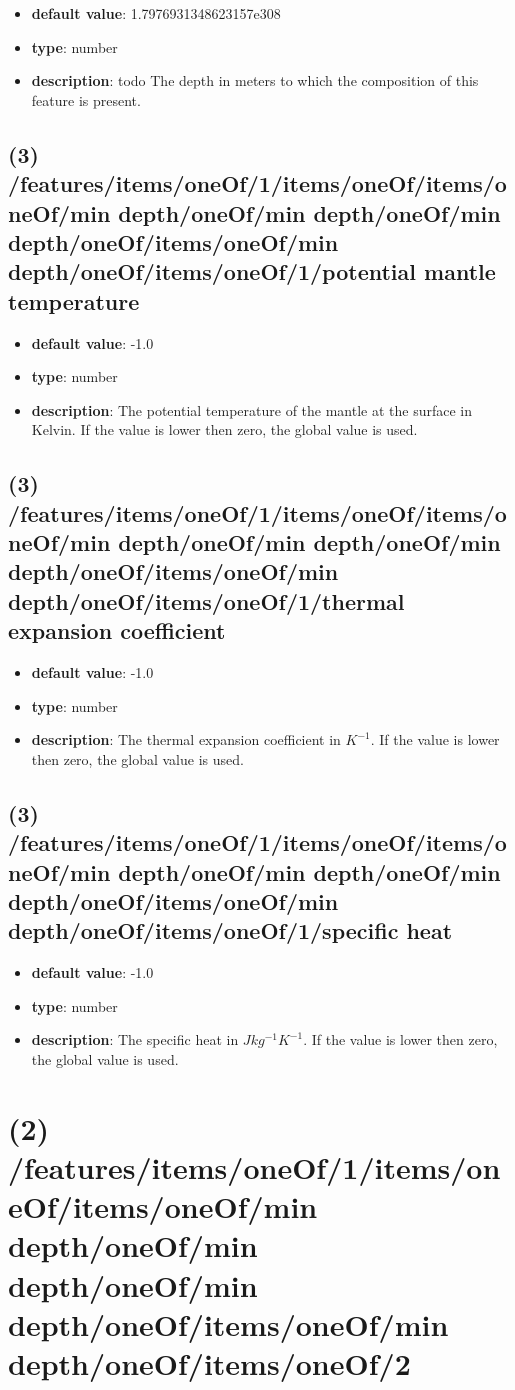 \begin{itemize}[leftmargin=3em]\item {\bf default value}: 1.7976931348623157e308
\item {\bf type}: number
\item {\bf description}: todo The depth in meters to which the composition of this feature is present.
\end{itemize}\subsection{(3) /features/items/oneOf/1/items/oneOf/items/oneOf/min depth/oneOf/min depth/oneOf/min depth/oneOf/items/oneOf/min depth/oneOf/items/oneOf/1/potential mantle temperature}
\begin{itemize}[leftmargin=3em]\item {\bf default value}: -1.0
\item {\bf type}: number
\item {\bf description}: The potential temperature of the mantle at the surface in Kelvin. If the value is lower then zero, the global value is used.
\end{itemize}\subsection{(3) /features/items/oneOf/1/items/oneOf/items/oneOf/min depth/oneOf/min depth/oneOf/min depth/oneOf/items/oneOf/min depth/oneOf/items/oneOf/1/thermal expansion coefficient}
\begin{itemize}[leftmargin=3em]\item {\bf default value}: -1.0
\item {\bf type}: number
\item {\bf description}: The thermal expansion coefficient in $K^{-1}$. If the value is lower then zero, the global value is used.
\end{itemize}\subsection{(3) /features/items/oneOf/1/items/oneOf/items/oneOf/min depth/oneOf/min depth/oneOf/min depth/oneOf/items/oneOf/min depth/oneOf/items/oneOf/1/specific heat}
\begin{itemize}[leftmargin=3em]\item {\bf default value}: -1.0
\item {\bf type}: number
\item {\bf description}: The specific heat in $J kg^{-1} K^{-1}$. If the value is lower then zero, the global value is used.
\end{itemize}\section{(2) /features/items/oneOf/1/items/oneOf/items/oneOf/min depth/oneOf/min depth/oneOf/min depth/oneOf/items/oneOf/min depth/oneOf/items/oneOf/2}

───

Your assignment:
Which lines of the records above contain the word "used"? Report each one in full.

Result of the task:
\item {\bf description}: The potential temperature of the mantle at the surface in Kelvin. If the value is lower then zero, the global value is used.
\item {\bf description}: The thermal expansion coefficient in $K^{-1}$. If the value is lower then zero, the global value is used.
\item {\bf description}: The specific heat in $J kg^{-1} K^{-1}$. If the value is lower then zero, the global value is used.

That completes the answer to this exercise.